O texto do PL 5.638 parcela débitos das empresas dos setores de eventos e turismo com a Receita Federal. O programa autoriza renegociar dívidas tributárias, não tributárias e com o Fundo de Garantia do Tempo de Serviço (FGTS), com descontos de até 70%, no prazo máximo de 145 meses. O artigo 4º do novo texto ainda estabelece a alíquota zero, pelo prazo de 60 meses, dos seguintes tributos: PIS/Pasep, Cofins, Contribuição Social sobre o Lucro Líquido (CSLL) e Imposto de Renda da Pessoa Jurídica (IRPJ).

A partir da aprovação da lei, as empresas beneficiárias pelo Perse poderão ser enquadradas no Pronampe, condição necessária para obter crédito com juros de 6% ao ano (a.a.) mais a taxa Selic e para a possibilidade de utilização dos fundos garantidores, como o Fundo Garantidor de Operações (FGO).

O PL institui também o Programa de Garantias aos Setores Críticos (PGSC), que será administrado pelo Banco Nacional de Desenvolvimento Econômico e Social (BNDES) e operacionalizado pelo Fundo Garantidor de Investimentos (FGI), com prazo de carência de, no mínimo, de seis meses e, no máximo, 12 meses, e prazo de pagamento de até 60 meses. Importante dizer que o Poder Executivo definirá o porcentual do FGI para os setores enquadrados no Perse, porém, o montante não pode ser inferior a 50% de sua disponibilidade.
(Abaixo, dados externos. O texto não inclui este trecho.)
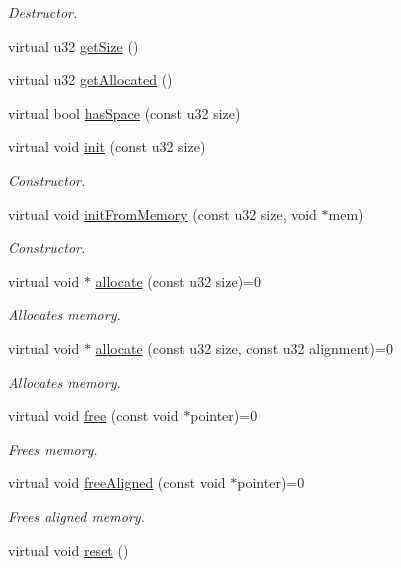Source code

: \begin{DoxyCompactItemize}
\begin{DoxyCompactList}\small\item\em Destructor. \end{DoxyCompactList}\item 
virtual u32 \hyperlink{classDE_1_1Allocator_af8e9d8df95e03bd2a5d2242d67c37ff2}{get\+Size} ()
\item 
virtual u32 \hyperlink{classDE_1_1Allocator_ab1cd017ccd297924b3afec3588f42848}{get\+Allocated} ()
\item 
virtual bool \hyperlink{classDE_1_1Allocator_a021200fc6a7c6fae64e7e98907d334b2}{has\+Space} (const u32 size)
\item 
virtual void \hyperlink{classDE_1_1Allocator_a891c3a1ec3d3713cc742412ac184a6e5}{init} (const u32 size)
\begin{DoxyCompactList}\small\item\em Constructor. \end{DoxyCompactList}\item 
virtual void \hyperlink{classDE_1_1Allocator_acb18b8358ee9565b3ad0c6f1bff1e65e}{init\+From\+Memory} (const u32 size, void $\ast$mem)
\begin{DoxyCompactList}\small\item\em Constructor. \end{DoxyCompactList}\item 
virtual void $\ast$ \hyperlink{classDE_1_1Allocator_a5dfb8172ab7053e4e6e9f21e02bc26f5}{allocate} (const u32 size)=0
\begin{DoxyCompactList}\small\item\em Allocates memory. \end{DoxyCompactList}\item 
virtual void $\ast$ \hyperlink{classDE_1_1Allocator_a87ab42c72ead365ef0f04b9d8ba31b24}{allocate} (const u32 size, const u32 alignment)=0
\begin{DoxyCompactList}\small\item\em Allocates memory. \end{DoxyCompactList}\item 
virtual void \hyperlink{classDE_1_1Allocator_a9a01f5da5adafc6d5cee9b3e3e9859c4}{free} (const void $\ast$pointer)=0
\begin{DoxyCompactList}\small\item\em Frees memory. \end{DoxyCompactList}\item 
virtual void \hyperlink{classDE_1_1Allocator_a765f3ff9d6ff095bdfe4674652542a3d}{free\+Aligned} (const void $\ast$pointer)=0
\begin{DoxyCompactList}\small\item\em Frees aligned memory. \end{DoxyCompactList}\item 
virtual void \hyperlink{classDE_1_1Allocator_a0a08a7747d50ec63e6eaa1740f5de347}{reset} ()\hypertarget{classDE_1_1Allocator_a0a08a7747d50ec63e6eaa1740f5de347}{}\label{classDE_1_1Allocator_a0a08a7747d50ec63e6eaa1740f5de347}


\end{DoxyCompactItemize}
Um dos pontos excluído do texto (o que já era esperado) foi a prorrogação da Lei 14.046, de 2020, que trata das condições de reembolsos, remarcações e cancelamentos nos setores de eventos e turismo. Isso porque o governo editou recentemente a Medida Provisória 1.036, de 2021, exatamente sobre o tema, postergando a lei até o fim de 2022.
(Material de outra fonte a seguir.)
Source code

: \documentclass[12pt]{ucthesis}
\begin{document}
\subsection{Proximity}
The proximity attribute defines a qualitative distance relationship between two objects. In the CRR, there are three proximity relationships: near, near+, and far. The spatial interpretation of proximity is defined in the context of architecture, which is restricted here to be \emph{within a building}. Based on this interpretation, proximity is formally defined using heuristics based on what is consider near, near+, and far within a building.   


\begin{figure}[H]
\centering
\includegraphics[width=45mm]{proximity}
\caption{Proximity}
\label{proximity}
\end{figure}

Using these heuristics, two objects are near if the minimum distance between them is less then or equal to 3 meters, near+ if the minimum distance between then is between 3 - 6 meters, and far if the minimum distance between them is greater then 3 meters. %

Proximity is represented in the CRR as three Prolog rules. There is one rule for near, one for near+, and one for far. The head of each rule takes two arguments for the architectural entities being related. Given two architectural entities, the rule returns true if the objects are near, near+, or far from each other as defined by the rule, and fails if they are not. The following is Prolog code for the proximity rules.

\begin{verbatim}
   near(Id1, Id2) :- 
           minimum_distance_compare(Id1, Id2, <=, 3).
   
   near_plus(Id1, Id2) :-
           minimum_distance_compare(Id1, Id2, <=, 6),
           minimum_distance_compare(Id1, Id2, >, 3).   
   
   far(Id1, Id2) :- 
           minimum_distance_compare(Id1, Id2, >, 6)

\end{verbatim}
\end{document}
Poderão aderir ao Perse agências de viagens; transportadoras turísticas; organizadoras de eventos na área; parques temáticos; acampamentos turísticos e meios de hospedagem; empresas de hotelaria; cinemas; casas de eventos, noturnas e de espetáculos; bufês sociais e infantis; empresas que realizem ou comercializem congressos, feiras, feiras de negócios, shows, festas, festivais, simpósios ou espetáculos em geral; e eventos esportivos, sociais, promocionais e culturais.

O texto aprovado pela Câmara segue para a sanção do Presidente da República. A FecomercioSP e o Conselho de Turismo (CT) esperam que o PL seja assinado o mais rápido possível.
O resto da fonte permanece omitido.